Tonight's question is in this image: (edit - sorry for the typo... "shoring" should be "shorting") So I am beginning to try to quantify this PA stuff. The rule I was testing here was: - go short in a down trend after a retracement when a red candle breaks the low of the previous bar Based on the attached image, I believe that rule should be scratched as useless. The next logical modification of that rule will be: - go short in a down trend after a retracement when a red candle breaks the previous low (swing low). But I've already heard people in this thread saying to do the opposite of that.

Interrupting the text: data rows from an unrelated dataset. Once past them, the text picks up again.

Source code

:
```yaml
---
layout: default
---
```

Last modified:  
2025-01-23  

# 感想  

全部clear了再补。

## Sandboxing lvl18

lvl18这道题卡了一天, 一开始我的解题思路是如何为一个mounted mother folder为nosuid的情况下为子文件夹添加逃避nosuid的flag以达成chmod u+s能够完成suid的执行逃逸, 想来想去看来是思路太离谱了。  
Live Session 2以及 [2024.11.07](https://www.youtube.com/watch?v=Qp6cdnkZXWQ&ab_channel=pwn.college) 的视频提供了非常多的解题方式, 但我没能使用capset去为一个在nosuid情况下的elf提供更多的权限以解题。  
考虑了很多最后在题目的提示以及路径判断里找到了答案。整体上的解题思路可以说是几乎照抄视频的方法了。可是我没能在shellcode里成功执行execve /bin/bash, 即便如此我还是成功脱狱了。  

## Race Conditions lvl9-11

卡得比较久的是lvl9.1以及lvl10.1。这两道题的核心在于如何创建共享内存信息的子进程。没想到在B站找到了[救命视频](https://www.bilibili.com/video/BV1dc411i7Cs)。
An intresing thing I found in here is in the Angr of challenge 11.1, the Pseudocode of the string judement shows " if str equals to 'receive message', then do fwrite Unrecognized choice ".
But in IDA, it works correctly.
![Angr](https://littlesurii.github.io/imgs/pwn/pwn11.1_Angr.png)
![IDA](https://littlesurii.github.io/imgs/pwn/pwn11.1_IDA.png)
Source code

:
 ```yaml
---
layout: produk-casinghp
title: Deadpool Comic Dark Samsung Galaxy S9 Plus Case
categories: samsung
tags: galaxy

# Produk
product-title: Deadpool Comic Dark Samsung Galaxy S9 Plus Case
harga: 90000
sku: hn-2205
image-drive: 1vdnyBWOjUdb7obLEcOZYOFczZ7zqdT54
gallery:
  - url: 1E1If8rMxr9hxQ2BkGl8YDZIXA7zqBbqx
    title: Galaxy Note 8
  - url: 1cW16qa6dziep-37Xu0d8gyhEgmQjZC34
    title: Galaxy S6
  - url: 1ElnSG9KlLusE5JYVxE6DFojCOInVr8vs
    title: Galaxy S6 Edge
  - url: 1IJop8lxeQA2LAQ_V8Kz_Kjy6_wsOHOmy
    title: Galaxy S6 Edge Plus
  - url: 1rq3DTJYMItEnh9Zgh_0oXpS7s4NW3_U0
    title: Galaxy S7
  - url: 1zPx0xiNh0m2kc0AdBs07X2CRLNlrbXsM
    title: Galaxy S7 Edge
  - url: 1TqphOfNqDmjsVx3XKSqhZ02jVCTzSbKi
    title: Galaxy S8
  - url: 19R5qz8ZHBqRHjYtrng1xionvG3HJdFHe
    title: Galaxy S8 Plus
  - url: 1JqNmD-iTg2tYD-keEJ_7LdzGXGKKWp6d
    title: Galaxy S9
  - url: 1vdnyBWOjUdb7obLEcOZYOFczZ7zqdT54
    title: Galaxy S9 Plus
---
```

lol, Iron, like I said before, that first line you drew on that red candle, you shouldn't take that trade because the market is widening..it made HH's and LL's than the candle before it. on the 2nd candle, yes that was a valid short entry, so that was just unlucky. the 3rd line you have is a perfect short, price DIDNT make higher highs, so thats a good short, and your stop would be at the highs of that green bar. pullbacks usually test their last areas of support and resistance.
It wasn't higher when I took it. I'm entering trades in the middle of candles now. Based on what you said, now I would not have taken that trade if it had printed above the previous candle at the time.